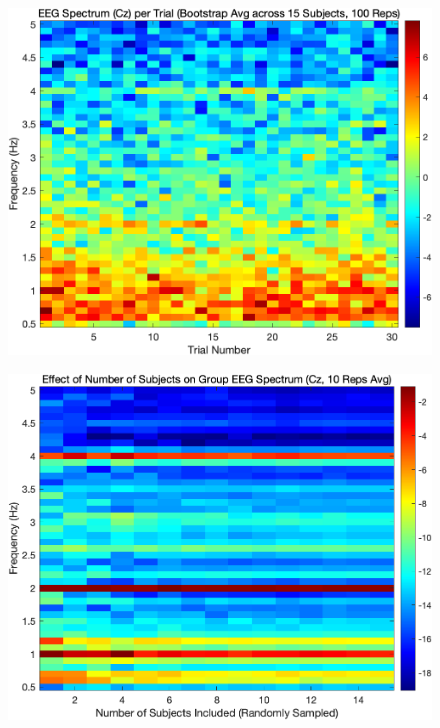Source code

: \documentclass[jou,12pt,floatsintext]{apa7} %
\begin{document}
\begin{figure}[!htb]
    \centering
    \begin{minipage}{0.49\textwidth}
        \centering
        \subcaption{}
        \vspace{-0.5em}
        \includegraphics[width=\textwidth]{figure/fig2.png}
        \label{fig:fig2a}
    \end{minipage}
    \begin{minipage}{0.49\textwidth}
        \centering
        \subcaption{}
        \vspace{-0.5em}
        \includegraphics[width=\textwidth]{figure/fig3.png}

\end{minipage}
\end{figure}
\end{document}
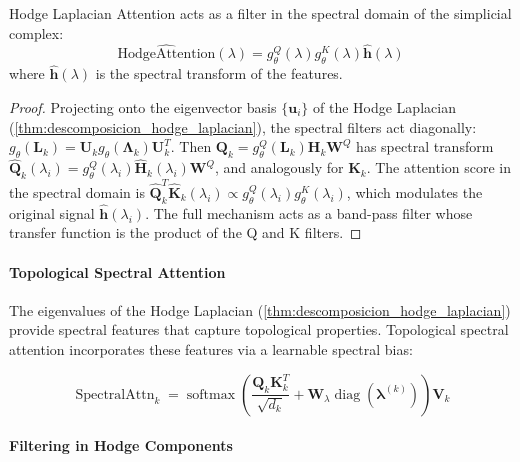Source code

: \begin{theorem}\label{thm:interpretacion_frecuencial_hodge}
Hodge Laplacian Attention acts as a filter in the spectral domain of the simplicial complex:
\begin{equation}
    \widehat{\text{HodgeAttention}}(\lambda) = g_{\theta}^Q(\lambda) g_{\theta}^K(\lambda) \hat{\mathbf{h}}(\lambda)
\end{equation}
where $\hat{\mathbf{h}}(\lambda)$ is the spectral transform of the features.
\end{theorem}

\begin{proof}
Projecting onto the eigenvector basis $\{\mathbf{u}_i\}$ of the Hodge Laplacian (\autoref{thm:descomposicion_hodge_laplacian}), the spectral filters act diagonally: $g_\theta(\mathbf{L}_k) = \mathbf{U}_k g_\theta(\boldsymbol{\Lambda}_k) \mathbf{U}_k^T$. Then $\mathbf{Q}_k = g_\theta^Q(\mathbf{L}_k) \mathbf{H}_k \mathbf{W}^Q$ has spectral transform $\hat{\mathbf{Q}}_k(\lambda_i) = g_\theta^Q(\lambda_i) \hat{\mathbf{H}}_k(\lambda_i) \mathbf{W}^Q$, and analogously for $\mathbf{K}_k$. The attention score in the spectral domain is $\hat{\mathbf{Q}}_k^T \hat{\mathbf{K}}_k(\lambda_i) \propto g_\theta^Q(\lambda_i) g_\theta^K(\lambda_i)$, which modulates the original signal $\hat{\mathbf{h}}(\lambda_i)$. The full mechanism acts as a band-pass filter whose transfer function is the product of the Q and K filters.
\end{proof}

\paragraph{Topological Spectral Attention}

The eigenvalues of the Hodge Laplacian (\autoref{thm:descomposicion_hodge_laplacian}) provide spectral features that capture topological properties. Topological spectral attention incorporates these features via a learnable spectral bias:

\begin{equation}
\operatorname{SpectralAttn}_k = \operatorname{softmax}\left(\frac{\mathbf{Q}_k \mathbf{K}_k^T}{\sqrt{d_k}} + \mathbf{W}_{\lambda} \operatorname{diag}(\boldsymbol{\lambda}^{(k)})\right) \mathbf{V}_k
\label{eq:spectral_topological_attention}
\end{equation}

\paragraph{Filtering in Hodge Components}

> TASK: Every record above must be given again exactly; drop the pictures.

> FINAL ANSWER:
Source code

: \documentclass[jou,12pt,floatsintext]{apa7} %
\begin{document}
\begin{figure}[!htb]
    \centering
    \begin{minipage}{0.49\textwidth}
        \centering
        \subcaption{}
        \vspace{-0.5em}
        \includegraphics[width=\textwidth]{figure/fig2.png}
        \label{fig:fig2a}
    \end{minipage}
    \begin{minipage}{0.49\textwidth}
        \centering
        \subcaption{}
        \vspace{-0.5em}
        \includegraphics[width=\textwidth]{figure/fig3.png}

\end{minipage}
\end{figure}
\end{document}
Source code

: \begin{theorem}\label{thm:interpretacion_frecuencial_hodge}
Hodge Laplacian Attention acts as a filter in the spectral domain of the simplicial complex:
\begin{equation}
    \widehat{\text{HodgeAttention}}(\lambda) = g_{\theta}^Q(\lambda) g_{\theta}^K(\lambda) \hat{\mathbf{h}}(\lambda)
\end{equation}
where $\hat{\mathbf{h}}(\lambda)$ is the spectral transform of the features.
\end{theorem}

\begin{proof}
Projecting onto the eigenvector basis $\{\mathbf{u}_i\}$ of the Hodge Laplacian (\autoref{thm:descomposicion_hodge_laplacian}), the spectral filters act diagonally: $g_\theta(\mathbf{L}_k) = \mathbf{U}_k g_\theta(\boldsymbol{\Lambda}_k) \mathbf{U}_k^T$. Then $\mathbf{Q}_k = g_\theta^Q(\mathbf{L}_k) \mathbf{H}_k \mathbf{W}^Q$ has spectral transform $\hat{\mathbf{Q}}_k(\lambda_i) = g_\theta^Q(\lambda_i) \hat{\mathbf{H}}_k(\lambda_i) \mathbf{W}^Q$, and analogously for $\mathbf{K}_k$. The attention score in the spectral domain is $\hat{\mathbf{Q}}_k^T \hat{\mathbf{K}}_k(\lambda_i) \propto g_\theta^Q(\lambda_i) g_\theta^K(\lambda_i)$, which modulates the original signal $\hat{\mathbf{h}}(\lambda_i)$. The full mechanism acts as a band-pass filter whose transfer function is the product of the Q and K filters.
\end{proof}

\paragraph{Topological Spectral Attention}

The eigenvalues of the Hodge Laplacian (\autoref{thm:descomposicion_hodge_laplacian}) provide spectral features that capture topological properties. Topological spectral attention incorporates these features via a learnable spectral bias:

\begin{equation}
\operatorname{SpectralAttn}_k = \operatorname{softmax}\left(\frac{\mathbf{Q}_k \mathbf{K}_k^T}{\sqrt{d_k}} + \mathbf{W}_{\lambda} \operatorname{diag}(\boldsymbol{\lambda}^{(k)})\right) \mathbf{V}_k
\label{eq:spectral_topological_attention}
\end{equation}

\paragraph{Filtering in Hodge Components}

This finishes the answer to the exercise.